If you want louder and later, the scene around the square and the streets running off it stays open well past midnight at weekends. If you want a quiet last glass, ask us and we'll point you to the calmer corners.

How we'd plan a day of eating in Kolonaki

Here is the rhythm we'd actually follow, and the one we suggest to guests staying with us:

  1. Late morning: coffee and a bite, not a big breakfast. Save the appetite. See our café guide for where.
  2. Around 14:00: a proper Greek lunch at one of the taverna or lunch-counter picks above. Lunch is where Athens eats best value.
  3. Late afternoon: the funicular up Lycabettus or a slow wander through the boutiques and Dexameni. Build the hunger back.
  4. 19:30: a wine bar and a couple of small plates as the evening starts.
  5. 21:00 or later: your booked dinner. This is the meal to plan a day ahead.
  6. After: a quiet last drink nearby, or downhill to somewhere livelier if that's your night.

For the wider picture of the neighbourhood, where to walk, what's around you, we keep a fuller Kolonaki neighbourhood guide, and if you're still deciding which part of the city to base yourself in, start with our pillar on where to stay in Athens.

Eating here as our guest

The genuine advantage of staying in Kolonaki is that all of the above is a five to ten minute flat walk from your door, no taxi, no metro, at the end of the night. We host two owner-managed apartments here: our one-bedroom in the heart of Kolonaki and our two-bedroom near Evangelismos metro, both with a full kitchen for the mornings you'd rather stay in with a coffee and something from the bakery.

When you book, you get more than the keys: message us before you arrive and we'll send our current, honest picks for your exact dates, because the right table genuinely shifts week to week. You can see both apartments here or book direct with us, no platform fees and the local knowledge to match.

We're Sissi and Galinos, owner-hosts in Kolonaki for more than a decade, reachable in English and Greek throughout your stay. Verified July 2026.

Photos: JIP / Wikimedia Commons / CC BY-SA 4.0; Heiko Gorski / Wikimedia Commons / CC BY-SA 3.0; Maria Eklind / Wikimedia Commons / CC BY-SA 2.0.

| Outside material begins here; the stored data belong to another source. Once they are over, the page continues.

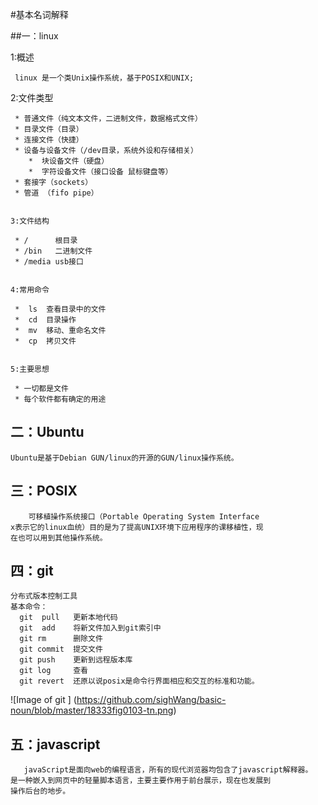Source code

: #基本名词解释

##一：linux

   1:概述

     linux 是一个类Unix操作系统，基于POSIX和UNIX;


   2:文件类型

     * 普通文件（纯文本文件，二进制文件，数据格式文件）
     * 目录文件（目录）
     * 连接文件（快捷）
     * 设备与设备文件（/dev目录，系统外设和存储相关）
        *  块设备文件（硬盘）
        *  字符设备文件（接口设备 鼠标键盘等）
     * 套接字（sockets）
     * 管道 （fifo pipe）


    3:文件结构

     * /      根目录
     * /bin   二进制文件
     * /media usb接口


    4:常用命令  

     *  ls  查看目录中的文件
     *  cd  目录操作
     *  mv  移动、重命名文件
     *  cp  拷贝文件


    5:主要思想

     * 一切都是文件
     * 每个软件都有确定的用途


## 二：Ubuntu

    Ubuntu是基于Debian GUN/linux的开源的GUN/linux操作系统。


## 三：POSIX
        可移植操作系统接口（Portable Operating System Interface
    x表示它的linux血统）目的是为了提高UNIX环境下应用程序的课移植性，现
    在也可以用到其他操作系统。
## 四：git  
    分布式版本控制工具
    基本命令：
      git  pull   更新本地代码
      git  add    将新文件加入到git索引中
      git rm      删除文件
      git commit  提交文件
      git push    更新到远程版本库
      git log     查看
      git revert  还原以说posix是命令行界面相应和交互的标准和功能。

  ![Image of git ]
      (https://github.com/sighWang/basic-noun/blob/master/18333fig0103-tn.png)
## 五：javascript
       javaScript是面向web的编程语言，所有的现代浏览器均包含了javascript解释器。
    是一种嵌入到网页中的轻量脚本语言，主要主要作用于前台展示，现在也发展到
    操作后台的地步。
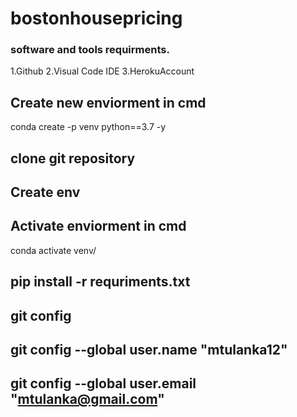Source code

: # bostonhousepricing

### software and tools requirments.

1.Github
2.Visual Code IDE
3.HerokuAccount

## Create new enviorment in cmd

conda create -p venv python==3.7 -y


## clone git repository

## Create env

## Activate enviorment in cmd

conda activate venv/

## pip install -r requriments.txt

## git config

## git config --global user.name "mtulanka12"

## git config --global user.email "mtulanka@gmail.com"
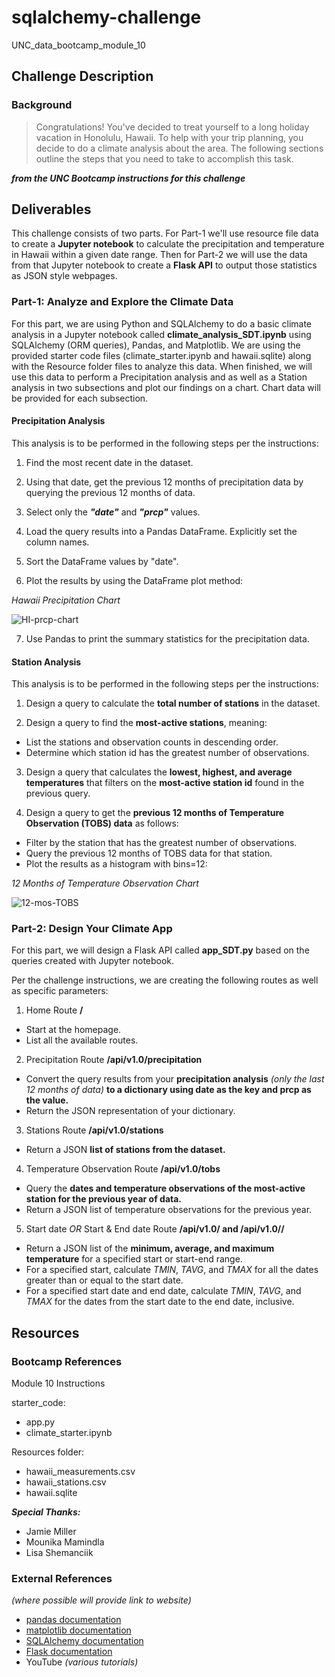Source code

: # sqlalchemy-challenge
UNC_data_bootcamp_module_10

## Challenge Description
### Background
> Congratulations! You've decided to treat yourself to a long holiday vacation in Honolulu, Hawaii. To help with your trip planning, you decide to do a climate analysis about the area. The following sections outline the steps that you need to take to accomplish this task.

***from the UNC Bootcamp instructions for this challenge***

## Deliverables
This challenge consists of two parts. For Part-1 we'll use resource file data to create a __Jupyter notebook__ to calculate the precipitation and temperature in Hawaii within a given date range. Then for Part-2 we will use the data from that Jupyter notebook to create a __Flask API__ to output those statistics as JSON style webpages.

### Part-1: Analyze and Explore the Climate Data
For this part, we are using Python and SQLAlchemy to do a basic climate analysis in a Jupyter notebook called __climate_analysis_SDT.ipynb__ using SQLAlchemy (ORM queries), Pandas, and Matplotlib. We are using the provided starter code files (climate_starter.ipynb and hawaii.sqlite) along with the Resource folder files to analyze this data. When finished, we will use this data to perform a Precipitation analysis and as well as a Station analysis in two subsections and plot our findings on a chart. Chart data will be provided for each subsection.

#### Precipitation Analysis
This analysis is to be performed in the following steps per the instructions:
1) Find the most recent date in the dataset.

2) Using that date, get the previous 12 months of precipitation data by querying the previous 12 months of data.

3) Select only the ___"date"___ and ___"prcp"___ values.

4) Load the query results into a Pandas DataFrame. Explicitly set the column names.

5) Sort the DataFrame values by "date".

6) Plot the results by using the DataFrame plot method:

_Hawaii Precipitation Chart_

![HI-prcp-chart](https://github.com/SteveTuttle/sqlalchemy-challenge/blob/main/Images/HI_prcp.png)

7) Use Pandas to print the summary statistics for the precipitation data.

#### Station Analysis
This analysis is to be performed in the following steps per the instructions:
1) Design a query to calculate the __total number of stations__ in the dataset.

2) Design a query to find the __most-active stations__, meaning:
* List the stations and observation counts in descending order.
* Determine which station id has the greatest number of observations.

3) Design a query that calculates the __lowest, highest, and average temperatures__ that filters on the __most-active station id__ found in the previous query.

4) Design a query to get the __previous 12 months of Temperature Observation (TOBS) data__ as follows:
* Filter by the station that has the greatest number of observations.
* Query the previous 12 months of TOBS data for that station.
* Plot the results as a histogram with bins=12:

_12 Months of Temperature Observation Chart_

![12-mos-TOBS](https://github.com/SteveTuttle/sqlalchemy-challenge/blob/main/Images/12_mo_TOBS.png)

### Part-2: Design Your Climate App
For this part, we will design a Flask API called __app_SDT.py__ based on the queries created with Jupyter notebook.

Per the challenge instructions, we are creating the following routes as well as specific parameters:
1) Home Route
  __/__
* Start at the homepage.
* List all the available routes.

2) Precipitation Route
  __/api/v1.0/precipitation__
* Convert the query results from your __precipitation analysis__ _(only the last 12 months of data)_ __to a dictionary using date as the key and prcp as the value.__
* Return the JSON representation of your dictionary.

3) Stations Route
  __/api/v1.0/stations__
* Return a JSON __list of stations from the dataset.__

4) Temperature Observation Route
  __/api/v1.0/tobs__
* Query the __dates and temperature observations of the most-active station for the previous year of data.__
* Return a JSON list of temperature observations for the previous year.

5) Start date _OR_ Start & End date Route
  __/api/v1.0/<start> and /api/v1.0/<start>/<end>__
* Return a JSON list of the __minimum, average, and maximum temperature__ for a specified start or start-end range.
* For a specified start, calculate _TMIN_, _TAVG_, and _TMAX_ for all the dates greater than or equal to the start date.
* For a specified start date and end date, calculate _TMIN_, _TAVG_, and _TMAX_ for the dates from the start date to the end date, inclusive.

## Resources
### Bootcamp References
Module 10 Instructions

starter_code:
* app.py
* climate_starter.ipynb

Resources folder:
* hawaii_measurements.csv
* hawaii_stations.csv
* hawaii.sqlite

***Special Thanks:***
* Jamie Miller
* Mounika Mamindla
* Lisa Shemanciik

### External References
_(where possible will provide link to website)_
* [pandas documentation](https://pandas.pydata.org/docs/reference/general_functions.html)
* [matplotlib documentation](https://matplotlib.org/stable/index.html)
* [SQLAlchemy documentation](https://docs.sqlalchemy.org/en/20/)
* [Flask documentation](https://flask.palletsprojects.com/en/2.3.x/)
* YouTube _(various tutorials)_
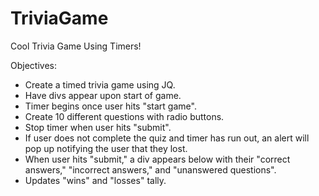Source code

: # TriviaGame
Cool Trivia Game Using Timers!

Objectives:
- Create a timed trivia game using JQ. 
- Have divs appear upon start of game. 
- Timer begins once user hits "start game". 
- Create 10 different questions with radio buttons. 
- Stop timer when user hits "submit".
- If user does not complete the quiz and timer has run out, an alert will pop up notifying the user that they lost. 
- When user hits "submit," a div appears below with their "correct answers," "incorrect answers," and "unanswered questions".
- Updates "wins" and "losses" tally. 
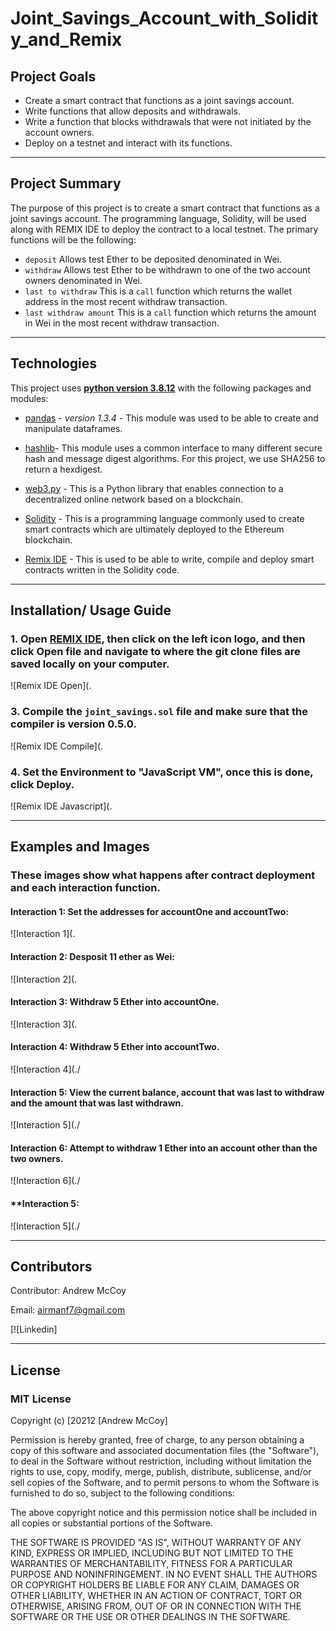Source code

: # Joint_Savings_Account_with_Solidity_and_Remix

## Project Goals

- Create a smart contract that functions as a joint savings account.
- Write functions that allow deposits and withdrawals.
- Write a function that blocks withdrawals that were not initiated by the account owners.
- Deploy on a testnet and interact with its functions.


---

## Project Summary

The purpose of this project is to create a smart contract that functions as a joint savings account. The programming language, Solidity, will be used along with REMIX IDE to deploy the contract to a local testnet. The primary functions will be the following:

- `deposit` Allows test Ether to be deposited denominated in Wei.
- `withdraw` Allows test Ether to be withdrawn to one of the two account owners denominated in Wei.
- `last to withdraw` This is a `call` function which returns the wallet address in the most recent withdraw transaction.
- `last withdraw amount` This is a `call` function which returns the amount in Wei in the most recent withdraw transaction.

---

## Technologies

This project uses **[python version 3.8.12](https://www.python.org/downloads/)** with the following packages and modules:

* [pandas](https://pandas.pydata.org/docs/) - *version 1.3.4* - This module was used to be able to create and manipulate dataframes.

* [hashlib](https://docs.python.org/3/library/hashlib.html)- This module uses a common interface to many different secure hash and message digest algorithms. For this project, we use SHA256 to return a hexdigest.

* [web3.py](https://web3py.readthedocs.io/en/stable/overview.html) - This is a Python library that enables connection to a decentralized online network based on a blockchain.

* [Solidity](https://docs.soliditylang.org/en/v0.8.9/) - This is a programming language commonly used to create smart contracts which are ultimately deployed to the Ethereum blockchain.

* [Remix IDE](https://remix.ethereum.org/) - This is used to be able to write, compile and deploy smart contracts written in the Solidity code.

---
## Installation/ Usage Guide

### 1. Open [REMIX IDE](https://remix.ethereum.org/), then click on the left icon logo, and then click Open file and navigate to where the git clone files are saved locally on your computer.

![Remix IDE Open](.

### 3. Compile the `joint_savings.sol` file and make sure that the compiler is version 0.5.0.

![Remix IDE Compile](.

### 4. Set the Environment to "JavaScript VM", once this is done, click Deploy.

![Remix IDE Javascript](.


---
## Examples and Images

### **These images show what happens after contract deployment and each interaction function.** 

#### **Interaction 1: Set the addresses for accountOne and accountTwo:**

![Interaction 1](.

#### **Interaction 2: Desposit 11 ether as Wei:**

![Interaction 2](.

#### **Interaction 3: Withdraw 5 Ether into accountOne.** 

![Interaction 3](.

#### **Interaction 4: Withdraw 5 Ether into accountTwo.**

![Interaction 4](./

#### **Interaction 5: View the current balance, account that was last to withdraw and the amount that was last withdrawn.**

![Interaction 5](./

#### **Interaction 6: Attempt to withdraw 1 Ether into an account other than the two owners.**

![Interaction 6](./

#### **Interaction 5: 

![Interaction 5](./

---

## Contributors

Contributor: Andrew McCoy

Email: airmanf7@gmail.com

[![Linkedin]

---

## License

### **MIT License**

Copyright (c) [20212 [Andrew McCoy]

Permission is hereby granted, free of charge, to any person obtaining a copy
of this software and associated documentation files (the "Software"), to deal
in the Software without restriction, including without limitation the rights
to use, copy, modify, merge, publish, distribute, sublicense, and/or sell
copies of the Software, and to permit persons to whom the Software is
furnished to do so, subject to the following conditions:

The above copyright notice and this permission notice shall be included in all
copies or substantial portions of the Software.

THE SOFTWARE IS PROVIDED "AS IS", WITHOUT WARRANTY OF ANY KIND, EXPRESS OR
IMPLIED, INCLUDING BUT NOT LIMITED TO THE WARRANTIES OF MERCHANTABILITY,
FITNESS FOR A PARTICULAR PURPOSE AND NONINFRINGEMENT. IN NO EVENT SHALL THE
AUTHORS OR COPYRIGHT HOLDERS BE LIABLE FOR ANY CLAIM, DAMAGES OR OTHER
LIABILITY, WHETHER IN AN ACTION OF CONTRACT, TORT OR OTHERWISE, ARISING FROM,
OUT OF OR IN CONNECTION WITH THE SOFTWARE OR THE USE OR OTHER DEALINGS IN THE
SOFTWARE.
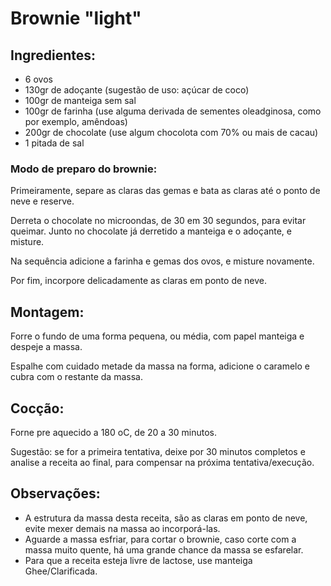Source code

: # Brownie "light"

## Ingredientes:
- 6 ovos
- 130gr de adoçante (sugestão de uso: açúcar de coco)
- 100gr de manteiga sem sal
- 100gr de farinha (use alguma derivada de sementes oleadginosa, como por exemplo, amêndoas)
- 200gr de chocolate (use algum chocolota com 70% ou mais de cacau)
- 1 pitada de sal

### Modo de preparo do brownie:
Primeiramente, separe as claras das gemas e bata as claras até o ponto de neve e reserve.

Derreta o chocolate no microondas, de 30 em 30 segundos, para evitar queimar. Junto no chocolate já derretido a manteiga e o adoçante, e misture.

Na sequência adicione a farinha e gemas dos ovos, e misture novamente.

Por fim, incorpore delicadamente as claras em ponto de neve. 

## Montagem:
Forre o fundo de uma forma pequena, ou média, com papel manteiga e despeje a massa.

Espalhe com cuidado metade da massa na forma, adicione o caramelo e cubra com o restante da massa.

## Cocção:
Forne pre aquecido a 180 oC, de 20 a 30 minutos.

Sugestão: se for a primeira tentativa, deixe por 30 minutos completos e analise a receita ao final, para compensar na próxima tentativa/execução.

## Observações:
- A estrutura da massa desta receita, são as claras em ponto de neve, evite mexer demais na massa ao incorporá-las.
- Aguarde a massa esfriar, para cortar o brownie, caso corte com a massa muito quente, há uma grande chance da massa se esfarelar.
- Para que a receita esteja livre de lactose, use manteiga Ghee/Clarificada.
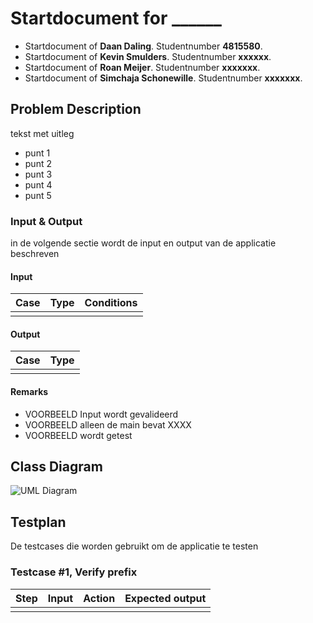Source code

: # Startdocument for ______

* Startdocument of **Daan Daling**. Studentnumber **4815580**.
* Startdocument of **Kevin Smulders**. Studentnumber **xxxxxx**.
* Startdocument of **Roan Meijer**. Studentnumber **xxxxxxx**.
* Startdocument of **Simchaja Schonewille**. Studentnumber **xxxxxxx**.


## Problem Description

tekst met uitleg
* punt 1
* punt 2
* punt 3
* punt 4
* punt 5

### Input & Output

in de volgende sectie wordt de input en output van de applicatie beschreven

#### Input

|Case|Type|Conditions|
|----|----|----------|
| |||


#### Output

|Case|Type|
|----|----|
| ||

#### Remarks

* VOORBEELD Input wordt gevalideerd 
* VOORBEELD alleen de main bevat XXXX
* VOORBEELD wordt getest

## Class Diagram

![UML Diagram]()

## Testplan

De testcases die worden gebruikt om de applicatie te testen

### Testcase #1, Verify prefix

|Step|Input|Action|Expected output|
|----|-----|------|---------------|
|||||

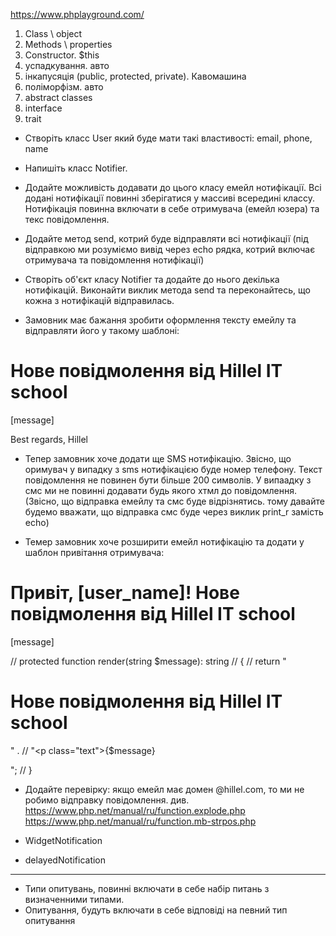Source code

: https://www.phplayground.com/


1. Class \ object
2. Methods \ properties
3. Constructor. $this
4. успадкування. авто
5. інкапусяція (public, protected, private). Кавомашина
6. поліморфізм. авто
7. abstract classes
8. interface 
9. trait


- Створіть класс User який буде мати такі властивості: email, phone, name

- Напишіть класс Notifier.

- Додайте можливість додавати до цього класу емейл нотифікації. Всі додані нотифікації повинні зберігатися у массиві всередині классу.
Нотифікація повинна включати в себе отримувача (емейл юзера) та текс повідомлення.

- Додайте метод send, котрий буде відправляти всі нотифікації 
(під відправкою ми розуміємо вивід через echo рядка, котрий включає отримувача та повідомлення нотифікації)

- Створіть об'єкт класу Notifier та додайте до нього декілька нотифікацій.
Виконайти виклик метода send та переконайтесь, що кожна з нотифікацій відправилась.

- Замовник має бажання зробити оформлення тексту емейлу та відправляти його у такому шаблоні:

<h1>Нове повідмолення від Hillel IT school</h1>
<p class="text">[message]</p>
<p>Best regards, Hillel</p>

- Тепер замовник хоче додати ще SMS нотифікацію. Звісно, що оримувач у випадку з sms нотифікацією буде номер телефону. 
Текст повідомлення не повинен бути більше 200 символів. У випаадку з смс ми не повинні додавати будь якого хтмл до повідомлення.
(Звісно, що відправка емейлу та смс буде відрізнятись. тому давайте будемо вважати, що відправка смс буде через виклик print_r замість echo)

- Темер замовник хоче розширити емейл нотифікацію та додати у шаблон привітання отримувача:

<h1>Привіт, [user_name]! Нове повідмолення від Hillel IT school</h1>
<p class="text">[message]</p>


//    protected function render(string $message): string
//    {
//        return "<h1>Нове повідмолення від Hillel IT school</h1>" .
//            "<p class=\"text\">{$message}</p>";
//    }
- Додайте перевірку: якщо емейл має домен @hillel.com, то ми не робимо відправку повідомлення.
див. https://www.php.net/manual/ru/function.explode.php
https://www.php.net/manual/ru/function.mb-strpos.php


- WidgetNotification

- delayedNotification










-------------------------------------



- Типи опитувань, повинні включати в себе набір питань з визначенними типами.
- Опитування, будуть включати в себе відповіді на певний тип опитування
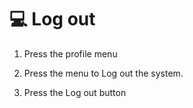 # 💻 Log out

1. Press the profile menu
2. ﻿﻿﻿Press the menu to Log out the system.



1. Press the Log out button
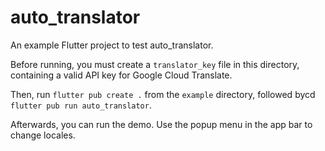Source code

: # auto_translator

An example Flutter project to test auto_translator.

Before running, you must create a `translator_key` file in this directory, containing a valid API key for Google Cloud Translate.

Then, run `flutter pub create .` from the `example` directory, followed bycd  `flutter pub run auto_translator`.

Afterwards, you can run the demo. Use the popup menu in the app bar to change locales.
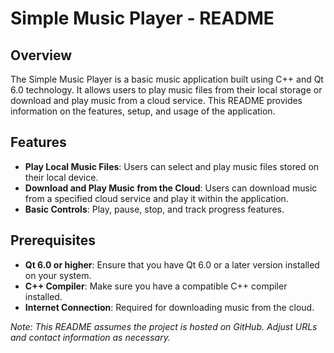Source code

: # Simple Music Player - README

## Overview

The Simple Music Player is a basic music application built using C++ and Qt 6.0 technology. It allows users to play music files from their local storage or download and play music from a cloud service. This README provides information on the features, setup, and usage of the application.

## Features

- **Play Local Music Files**: Users can select and play music files stored on their local device.
- **Download and Play Music from the Cloud**: Users can download music from a specified cloud service and play it within the application.
- **Basic Controls**: Play, pause, stop, and track progress features.

## Prerequisites

- **Qt 6.0 or higher**: Ensure that you have Qt 6.0 or a later version installed on your system.
- **C++ Compiler**: Make sure you have a compatible C++ compiler installed.
- **Internet Connection**: Required for downloading music from the cloud.

*Note: This README assumes the project is hosted on GitHub. Adjust URLs and contact information as necessary.*
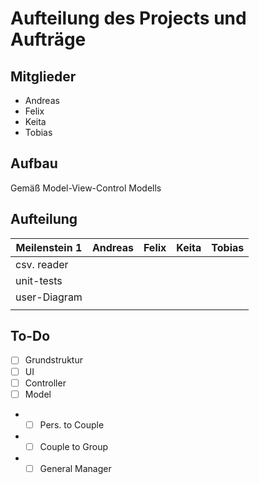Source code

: # Aufteilung des Projects und Aufträge
## Mitglieder
+ Andreas
+ Felix
+ Keita
+ Tobias 
## Aufbau
Gemäß Model-View-Control Modells
## Aufteilung
| Meilenstein 1 | Andreas   | Felix   | Keita   | Tobias   |
|---------------|-----------|---------|---------|----------|
| csv. reader   |           |         |         |          |
| unit-tests    |           |         |         |          |
| user-Diagram  |           |         |         |          |
|               |           |         |         |          |


## To-Do
- [ ] Grundstruktur
- [ ] UI
- [ ] Controller
- [ ] Model
- - [ ] Pers. to Couple
- - [ ] Couple to Group
- - [ ] General Manager
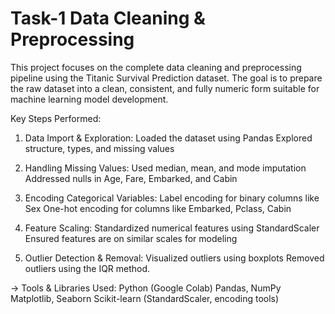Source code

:# Task-1  Data Cleaning & Preprocessing

This project focuses on the complete data cleaning and preprocessing pipeline using the Titanic Survival Prediction dataset. The goal is to prepare the raw dataset into a clean, consistent, and fully numeric form suitable for machine learning model development.

 Key Steps Performed:
1) Data Import & Exploration:
Loaded the dataset using Pandas
Explored structure, types, and missing values

2) Handling Missing Values:
Used median, mean, and mode imputation
Addressed nulls in Age, Fare, Embarked, and Cabin

3) Encoding Categorical Variables:
Label encoding for binary columns like Sex
One-hot encoding for columns like Embarked, Pclass, Cabin

4) Feature Scaling:
Standardized numerical features using StandardScaler
Ensured features are on similar scales for modeling

5) Outlier Detection & Removal:
 Visualized outliers using boxplots
 Removed outliers using the IQR method.

-> Tools & Libraries Used:
    Python (Google Colab)
    Pandas, NumPy
    Matplotlib, Seaborn
    Scikit-learn (StandardScaler, encoding tools)




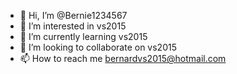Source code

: - 👋 Hi, I’m @Bernie1234567
- 👀 I’m interested in vs2015
- 🌱 I’m currently learning vs2015
- 💞️ I’m looking to collaborate on vs2015
- 📫 How to reach me bernardvs2015@hotmail.com

<!---
Bernie1234567/Bernie1234567 is a ✨ special ✨ repository because its `README.md` (this file) appears on your GitHub profile.
You can click the Preview link to take a look at your changes.
--->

Frequently asked questions

Where should I eat in Kolonaki, Athens?
Kolonaki is strongest for modern Greek cooking, wine bars and relaxed local lunches rather than cheap tourist tavernas. As resident hosts, we'd split the day: a quick counter lunch near Kolonaki Square, an early-evening wine bar around 19:30, then a modern Greek dinner booked a day ahead. The best tables get reserved Thursday to Saturday, so plan the dinner rather than turning up on the night.
Is Kolonaki expensive for eating out?
Prices sit above the Athens average because Kolonaki is the upscale residential quarter at the foot of Lycabettus. You're usually paying for genuinely better sourcing and cooking, not just the postcode. The best value here, as almost everywhere in Athens, is lunch: a home-style cooked-dish (mageirefta) lunch at a proper taverna costs far less than the same quality at dinner.
Do I need to book restaurants in Kolonaki in advance?
For the good modern Greek and special-occasion kitchens, yes, especially Thursday to Saturday evenings. Message the restaurant a day ahead rather than arriving at 21:00 and hoping for a table. Casual lunch spots, bakeries and wine bars are usually fine to walk into.
How do I eat like a local rather than a tourist in Kolonaki?
Follow the Athenian rhythm: a light coffee-and-a-bite late morning, a proper Greek lunch around 14:00, a wine bar with small plates around 19:30, then dinner at 21:00 or later. Trust short, mostly Greek-language menus and dining rooms with actual Greeks in them, and skip anywhere with photos on the menu.
Is Kolonaki a good area to stay in for food in Athens?
Yes, if you want to eat well and walk home. Kolonaki is a calm, central, walkable base a short flat walk from Syntagma, with modern Greek restaurants, wine bars and lunch spots all within a five to ten minute stroll of each other. For the classic cheap-taverna and souvlaki experience you'll want a short walk downhill towards Plaka.